On January 23, 2018 , I will be giving a presentation, entitled “Trauma, Psychosis and Functionality” at the William Allen White Institute in NYC. More details, as well as the registration procedure, can be found from this link.
The presentation will describe personal experiences from encounters with Jewish survivors of the Holocaust who have been chronically hospitalized in psychiatric institutions in Israel for many decades. The Holocaust survivors were interviewed in the context of a study I conducted as a member of the Yale University Trauma Study Group, together with our Israeli colleagues. The findings of the study were published in the paper available from this link, as well as in contributions I published in this paper in Kavod (the online magazine of the Claims Conference, dedicated to issues related to Holocaust survivors), and in a recently published book entitled Psychoanalysis and Holocaust Testimony: Unwanted Memories of Social Trauma (2017, Laub and Hamburger, eds., Routledge). The presentation will describe the unusual and surprising experience of taking the testimonies of the chronically hospitalized patients, most of whom had been diagnosed as schizophrenic and spent decades in psychiatric institutions.
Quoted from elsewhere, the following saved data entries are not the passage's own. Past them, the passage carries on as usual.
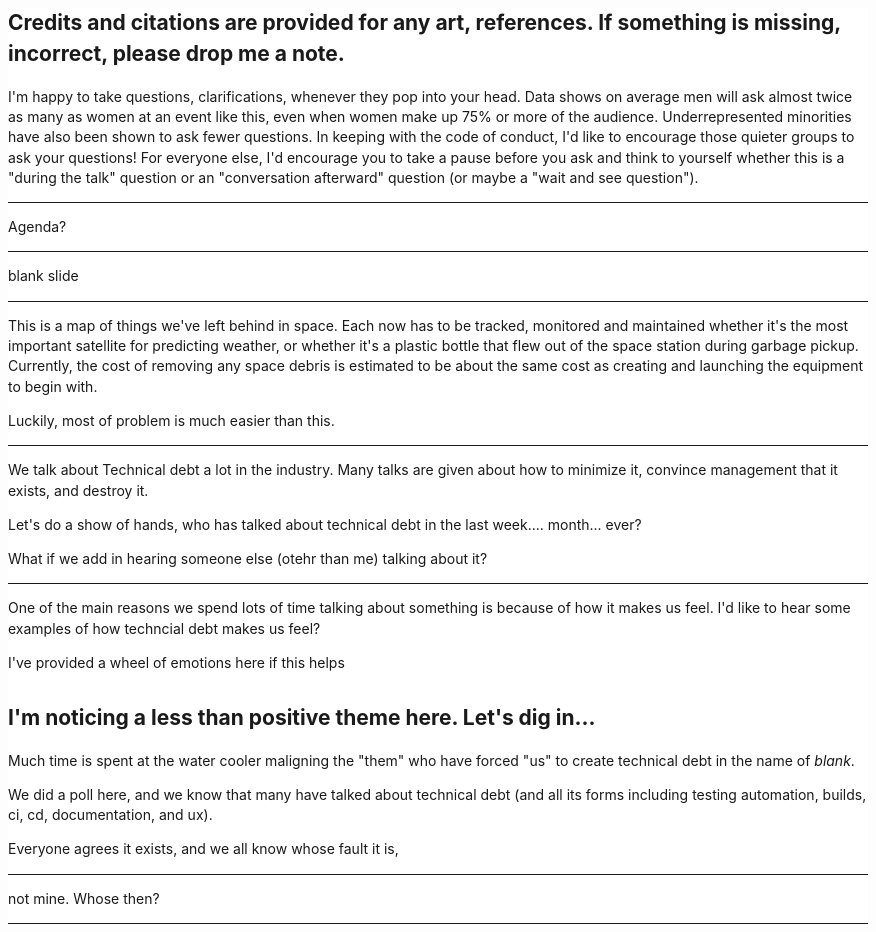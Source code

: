 Credits and citations are provided for any art, references. If something is missing, incorrect, please drop me a note.
---

I'm happy to take questions, clarifications, whenever they pop into your head. Data shows on average men will ask almost twice as many as women at an event like this, even when women make up 75% or more of the audience. Underrepresented minorities have also been shown to ask fewer questions. In keeping with the code of conduct, I'd like to encourage those quieter groups to ask your questions! For everyone else, I'd encourage you to take a pause before you ask and think to yourself whether this is a "during the talk" question or an "conversation afterward" question (or maybe a "wait and see question").

---
Agenda?

---
blank slide

---

This is a map of things we've left behind in space. Each now has to be tracked, monitored and maintained whether it's the most important satellite for predicting weather, or whether it's a plastic bottle that flew out of the space station during garbage pickup.  Currently, the cost of removing any space debris is estimated to be about the same cost as creating and launching the equipment to begin with.

Luckily, most of problem is much easier than this.

---

We talk about Technical debt a lot in the industry. Many talks are given about how to minimize it, convince management that it exists, and destroy it.

Let's do a show of hands, who has talked about technical debt in the last week....
month...
ever?

What if we add in hearing someone else (otehr than me) talking about it?

---
One of the main reasons we spend lots of time talking about something is because of how it makes us feel. I'd like to hear some examples of how techncial debt makes us feel?

I've provided a wheel of emotions here if this helps

I'm noticing a less than positive theme here. Let's dig in...
---

Much time is spent at the water cooler maligning the "them" who have forced "us" to create technical debt in the name of _blank_.

We did a poll here, and we know that many have talked about technical debt (and all its forms including testing automation, builds, ci, cd, documentation, and ux).

Everyone agrees it exists, and we all know whose fault it is,

---
not mine. Whose then?

---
Despite the torrent of research on PTSD since the introduction of the diagnosis into the DSM-III, studies continue to show that the disorder is grossly under-diagnosed, that many individuals suffer from sub-clinical levels of symptoms which are sufficient to create nearly as much distress and impairment as the formal disorder, and that other post-traumatic reactions, primarily depression and anxiety, often follow exposure to extreme trauma. The life trajectories described in this paper highlight the importance of diagnosis of PTSD and other post-traumatic reactions, which in turn determines the availability of appropriate treatment, and in particular, the critical role of social support in maintaining functionality despite symptoms of post-traumatic stress.